● Requirement
Search the records below for the word "bruto" and show every line where it occurs.

● Records for the task
"""
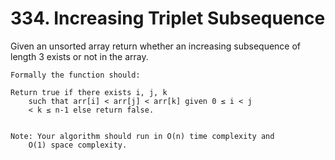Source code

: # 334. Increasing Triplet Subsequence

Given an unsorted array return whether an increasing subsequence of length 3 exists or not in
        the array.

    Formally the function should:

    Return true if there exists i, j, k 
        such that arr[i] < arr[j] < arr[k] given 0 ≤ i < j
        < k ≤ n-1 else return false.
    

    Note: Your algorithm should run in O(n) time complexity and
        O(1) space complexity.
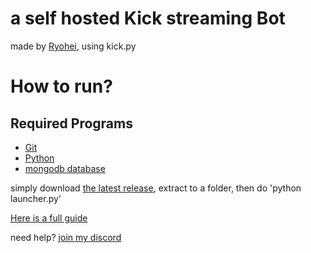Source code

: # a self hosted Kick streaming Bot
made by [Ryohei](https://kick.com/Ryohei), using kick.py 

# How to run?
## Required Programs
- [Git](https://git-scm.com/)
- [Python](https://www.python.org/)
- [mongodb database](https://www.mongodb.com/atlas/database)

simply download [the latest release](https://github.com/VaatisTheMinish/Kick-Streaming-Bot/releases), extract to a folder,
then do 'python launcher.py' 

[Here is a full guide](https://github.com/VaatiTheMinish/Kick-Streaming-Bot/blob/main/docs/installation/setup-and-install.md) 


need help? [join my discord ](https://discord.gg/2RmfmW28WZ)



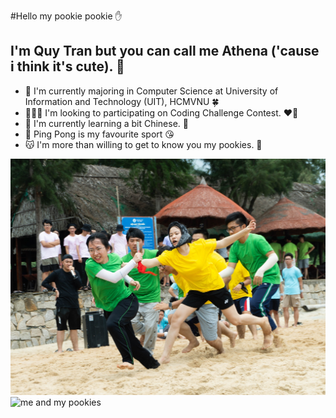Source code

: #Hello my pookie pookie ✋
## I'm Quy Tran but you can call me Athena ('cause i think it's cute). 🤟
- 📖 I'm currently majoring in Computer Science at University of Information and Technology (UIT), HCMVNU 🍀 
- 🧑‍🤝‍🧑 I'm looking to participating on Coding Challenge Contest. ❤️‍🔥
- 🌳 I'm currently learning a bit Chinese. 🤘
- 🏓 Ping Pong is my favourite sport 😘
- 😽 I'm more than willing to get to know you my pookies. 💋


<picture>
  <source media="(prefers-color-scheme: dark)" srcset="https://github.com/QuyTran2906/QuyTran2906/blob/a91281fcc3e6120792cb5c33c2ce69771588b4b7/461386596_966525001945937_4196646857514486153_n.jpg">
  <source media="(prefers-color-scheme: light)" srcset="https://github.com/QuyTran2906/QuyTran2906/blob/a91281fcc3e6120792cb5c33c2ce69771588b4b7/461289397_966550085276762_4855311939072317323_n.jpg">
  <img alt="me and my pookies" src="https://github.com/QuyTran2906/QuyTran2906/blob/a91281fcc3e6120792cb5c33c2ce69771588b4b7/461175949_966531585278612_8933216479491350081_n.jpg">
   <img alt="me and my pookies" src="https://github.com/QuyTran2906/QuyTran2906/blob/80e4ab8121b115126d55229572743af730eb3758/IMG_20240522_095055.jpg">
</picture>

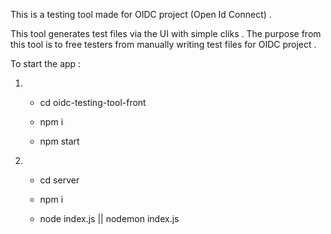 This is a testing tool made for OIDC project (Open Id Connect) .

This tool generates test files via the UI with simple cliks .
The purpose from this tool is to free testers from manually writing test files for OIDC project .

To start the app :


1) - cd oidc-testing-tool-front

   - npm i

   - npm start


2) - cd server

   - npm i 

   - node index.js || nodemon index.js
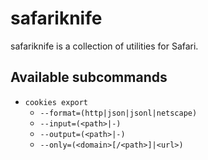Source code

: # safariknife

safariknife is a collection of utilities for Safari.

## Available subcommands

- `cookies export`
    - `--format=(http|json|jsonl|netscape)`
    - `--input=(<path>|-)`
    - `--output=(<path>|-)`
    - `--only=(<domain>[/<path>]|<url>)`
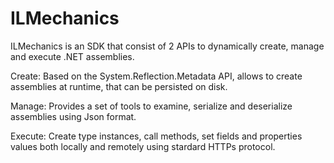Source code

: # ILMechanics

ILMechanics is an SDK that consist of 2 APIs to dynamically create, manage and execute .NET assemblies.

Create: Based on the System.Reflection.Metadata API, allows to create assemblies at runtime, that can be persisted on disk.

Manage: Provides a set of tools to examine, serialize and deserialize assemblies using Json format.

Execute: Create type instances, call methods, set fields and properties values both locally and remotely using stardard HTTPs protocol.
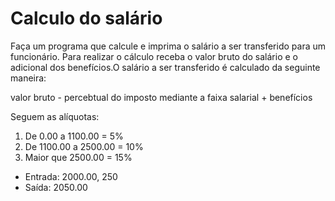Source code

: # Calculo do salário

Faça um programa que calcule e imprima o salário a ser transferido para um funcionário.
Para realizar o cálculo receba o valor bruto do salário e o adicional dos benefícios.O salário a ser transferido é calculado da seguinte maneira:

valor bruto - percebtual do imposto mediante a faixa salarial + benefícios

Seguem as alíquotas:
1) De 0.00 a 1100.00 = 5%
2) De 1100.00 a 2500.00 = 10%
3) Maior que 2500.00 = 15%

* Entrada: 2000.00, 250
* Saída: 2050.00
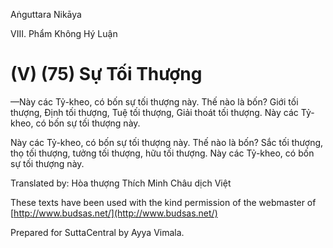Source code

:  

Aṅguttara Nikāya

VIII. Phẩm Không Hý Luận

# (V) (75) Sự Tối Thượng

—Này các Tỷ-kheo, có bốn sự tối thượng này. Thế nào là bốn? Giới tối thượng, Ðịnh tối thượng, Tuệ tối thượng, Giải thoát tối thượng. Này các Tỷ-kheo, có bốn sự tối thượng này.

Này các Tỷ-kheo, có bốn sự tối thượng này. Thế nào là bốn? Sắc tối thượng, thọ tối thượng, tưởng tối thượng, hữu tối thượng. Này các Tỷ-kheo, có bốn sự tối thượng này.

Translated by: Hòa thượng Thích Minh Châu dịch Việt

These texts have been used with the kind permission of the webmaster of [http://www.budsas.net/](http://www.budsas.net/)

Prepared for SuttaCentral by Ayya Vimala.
"""
● Result of the exercise
Para realizar o cálculo receba o valor bruto do salário e o adicional dos benefícios.O salário a ser transferido é calculado da seguinte maneira:
valor bruto - percebtual do imposto mediante a faixa salarial + benefícios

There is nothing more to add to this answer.